Records from a data source
*-*-*

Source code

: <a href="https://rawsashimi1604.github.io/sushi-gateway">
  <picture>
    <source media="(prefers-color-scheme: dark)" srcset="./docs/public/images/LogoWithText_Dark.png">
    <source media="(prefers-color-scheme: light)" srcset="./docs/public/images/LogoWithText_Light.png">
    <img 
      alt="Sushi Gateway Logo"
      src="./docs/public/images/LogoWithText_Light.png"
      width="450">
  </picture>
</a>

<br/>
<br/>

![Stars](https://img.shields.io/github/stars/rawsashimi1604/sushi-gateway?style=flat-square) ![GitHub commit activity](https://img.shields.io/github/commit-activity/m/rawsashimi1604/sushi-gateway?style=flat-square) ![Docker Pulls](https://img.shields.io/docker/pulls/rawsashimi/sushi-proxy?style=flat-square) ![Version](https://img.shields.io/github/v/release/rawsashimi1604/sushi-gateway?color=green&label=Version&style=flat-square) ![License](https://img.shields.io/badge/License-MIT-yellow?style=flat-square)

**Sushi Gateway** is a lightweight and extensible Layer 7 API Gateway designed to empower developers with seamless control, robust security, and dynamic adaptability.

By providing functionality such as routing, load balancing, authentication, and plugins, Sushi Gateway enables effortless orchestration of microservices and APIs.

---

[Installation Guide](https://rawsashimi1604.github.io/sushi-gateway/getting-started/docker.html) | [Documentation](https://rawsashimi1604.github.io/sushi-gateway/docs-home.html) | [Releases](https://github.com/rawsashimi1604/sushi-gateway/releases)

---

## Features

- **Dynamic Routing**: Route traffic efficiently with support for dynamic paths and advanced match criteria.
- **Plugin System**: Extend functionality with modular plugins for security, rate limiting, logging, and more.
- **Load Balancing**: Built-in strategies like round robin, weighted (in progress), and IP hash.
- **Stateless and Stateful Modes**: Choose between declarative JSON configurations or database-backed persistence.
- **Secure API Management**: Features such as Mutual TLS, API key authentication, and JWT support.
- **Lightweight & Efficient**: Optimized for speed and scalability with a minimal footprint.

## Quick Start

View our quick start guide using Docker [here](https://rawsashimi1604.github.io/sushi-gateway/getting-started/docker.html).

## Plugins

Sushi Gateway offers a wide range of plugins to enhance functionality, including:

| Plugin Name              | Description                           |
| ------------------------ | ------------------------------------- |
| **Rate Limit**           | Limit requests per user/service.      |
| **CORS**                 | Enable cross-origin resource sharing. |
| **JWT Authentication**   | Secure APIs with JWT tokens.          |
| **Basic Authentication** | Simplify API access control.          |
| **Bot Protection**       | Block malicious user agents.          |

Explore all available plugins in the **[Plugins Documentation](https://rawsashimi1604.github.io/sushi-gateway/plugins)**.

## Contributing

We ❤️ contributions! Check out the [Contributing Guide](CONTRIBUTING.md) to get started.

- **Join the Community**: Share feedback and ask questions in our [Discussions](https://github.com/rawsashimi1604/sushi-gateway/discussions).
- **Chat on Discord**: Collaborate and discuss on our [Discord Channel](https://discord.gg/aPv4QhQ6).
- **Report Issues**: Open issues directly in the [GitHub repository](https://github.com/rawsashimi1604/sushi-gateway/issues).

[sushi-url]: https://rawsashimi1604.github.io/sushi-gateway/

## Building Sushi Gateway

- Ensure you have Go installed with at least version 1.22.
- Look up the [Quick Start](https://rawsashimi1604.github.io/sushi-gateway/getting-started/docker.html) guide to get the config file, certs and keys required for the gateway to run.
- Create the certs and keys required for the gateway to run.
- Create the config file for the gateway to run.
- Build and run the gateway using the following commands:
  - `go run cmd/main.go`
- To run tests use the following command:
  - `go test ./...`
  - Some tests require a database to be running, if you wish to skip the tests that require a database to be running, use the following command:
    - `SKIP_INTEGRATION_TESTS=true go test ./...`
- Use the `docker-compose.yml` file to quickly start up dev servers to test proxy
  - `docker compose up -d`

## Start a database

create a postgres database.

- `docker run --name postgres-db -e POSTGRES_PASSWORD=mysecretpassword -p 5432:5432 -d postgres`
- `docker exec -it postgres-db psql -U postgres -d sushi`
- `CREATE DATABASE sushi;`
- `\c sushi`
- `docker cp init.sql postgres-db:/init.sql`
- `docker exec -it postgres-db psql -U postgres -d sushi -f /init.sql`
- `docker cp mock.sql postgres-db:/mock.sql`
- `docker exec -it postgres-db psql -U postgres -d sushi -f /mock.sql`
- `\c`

*-*-*

# Your assignment
Only the lines above starting with the one with "- **Join the" and going through the one with "- Ensure you" are to be copied, word for word and with both ends kept.

# Task output
- **Join the Community**: Share feedback and ask questions in our [Discussions](https://github.com/rawsashimi1604/sushi-gateway/discussions).
- **Chat on Discord**: Collaborate and discuss on our [Discord Channel](https://discord.gg/aPv4QhQ6).
- **Report Issues**: Open issues directly in the [GitHub repository](https://github.com/rawsashimi1604/sushi-gateway/issues).

[sushi-url]: https://rawsashimi1604.github.io/sushi-gateway/

## Building Sushi Gateway

- Ensure you have Go installed with at least version 1.22.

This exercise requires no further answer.